Il governo dice, a parole, di essere “del cambiamento”, ma a conti fatti la lentezza del suo procedere è quanto mai evidente. Governare un Paese complesso come l’Italia è difficile. A maggior ragione se la coalizione di governo è litigiosa e senza una linea guida. Il premier Giuseppe Conte sembra sempre sballottato a destra (Salvini) e sinistra (Di Maio, onestamente non sa neanche lui dove stia), impossibilitato a far valere il dettato costituzionale, che all’art. 95 recita: “Il Presidente del Consiglio dei Ministri dirige la politica generale del Governo e ne è responsabile. Mantiene l'unità di indirizzo politico ed amministrativo, promuovendo e coordinando l'attività dei Ministri”.

Qualcuno è in grado di sostenere che Conte dirige, guida e fa valere la sua leadership? Assistiamo per l’ennesima volta a un fiume di parole prima dell’approvazione di un decreto. L’impasse, questa volta riguarda il Decreto crescita, approvato “salvo intese” il 4 aprile e ancora in gestazione. A ieri mattina le intese non erano ancora state raggiunte. A peggiorare il clima ci ha pensato il leader della Lega Matteo Salvini definendo il decreto Salva Roma (12 miliardi di euro di debiti che passerebbero allo Stato, con buona pace dei contribuenti costretti a rimpinguare le casse del Comune di Roma, gestito negli anni in modo spaventoso) come Salva Raggi (Virginia Raggi sindaco di Roma, ndr) e rincarando la dose: “Non ci sono Comuni di serie A e Comuni di serie B. Se in tanti hanno problemi, aiutiamo tutti quelli che hanno i problemi”. La lingua italiana è usata male ma tant’è, alla maggioranza degli italiani piace così.

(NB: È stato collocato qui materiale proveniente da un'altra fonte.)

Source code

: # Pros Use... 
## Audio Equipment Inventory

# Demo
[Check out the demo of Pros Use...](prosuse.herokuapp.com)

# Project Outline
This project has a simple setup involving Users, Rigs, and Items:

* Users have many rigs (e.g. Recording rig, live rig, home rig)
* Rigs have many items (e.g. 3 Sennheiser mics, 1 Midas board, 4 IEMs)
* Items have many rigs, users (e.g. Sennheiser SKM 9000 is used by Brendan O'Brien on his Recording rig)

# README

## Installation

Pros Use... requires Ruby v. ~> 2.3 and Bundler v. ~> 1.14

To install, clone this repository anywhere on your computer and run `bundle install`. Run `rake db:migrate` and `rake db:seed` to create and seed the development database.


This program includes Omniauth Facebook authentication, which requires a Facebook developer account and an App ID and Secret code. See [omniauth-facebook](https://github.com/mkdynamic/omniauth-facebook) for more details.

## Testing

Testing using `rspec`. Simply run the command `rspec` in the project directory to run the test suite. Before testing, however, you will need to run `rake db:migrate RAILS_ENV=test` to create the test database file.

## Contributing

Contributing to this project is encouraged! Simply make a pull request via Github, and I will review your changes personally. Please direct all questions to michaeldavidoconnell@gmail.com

Di Maio ha risposto da par suo così: “Il Salva Roma lo portiamo comunque in Consiglio dei ministri; se la Lega vota contro, sceglie di aprire la crisi”. A tutto questo can can si unisce il caso di Armando Siri - il sottosegretario leghista, indagato per corruzione – sul quale incombe la mannaia dei 5 Stelle. Il Pm antimafia Nino Di Matteo ha spiegato a Repubblica come “Cosa Nostra può leggere come un segnale la difesa leghista di Siri”. Come possono i 5 Stelle – andati al potere con il grido “onestà” – tollerare una situazione simile?
Naturalmente i contenuti del decreto Crescita passano in secondo piano. Anche perché di qualità ce n’è ben poca. Si parla di un provvedimento “Sblocca cantieri”, ma la farraginosità delle procedure pubbliche rende veramente difficile vedere subito un effetto sulla crescita economica, al momento ferma e immobile, dovuta in gran parte alle aspettative negative generate da questa compagine governativa, all’attacco contro l’Europa, i mercati finanziari (che ci finanziano ogni mese) e tutte le autorità di garanzia, compresa la Banca d’Italia, che purtroppo, aveva ragione da vendere sulla revisione delle stime del pil al ribasso.
Un fatto è comunque certo: il salvataggio di Alitalia. L’ennesimo prestito è stato convertito in capitale, nonostante la contrarietà della Commissione europea. Non si contano negli anni i denari buttati nella fornace della peggiore compagnia aerea del mondo: più vola, più perde. E questo sarebbe il decreto crescita? Si tratta di un ossimoro, come ghiaccio bollente. L’unica cosa che cresce in questo decreto è il debito pubblico, che ha raggiunto i 2.353 miliardi di euro, 70 miliardi in più rispetto all’anno scorso.
Come hanno spiegato gli economisti Reinhart e Rogoff, con un debito pubblico nell’intorno del 132% la crescita economica è molto più difficile da conseguire perchè il costo del debito grava sulle imprese e sugli investimenti pubblici, che infatti da anni languono e spesso sono diretti verso progetti poco rispondenti alle esigenze della popolazione.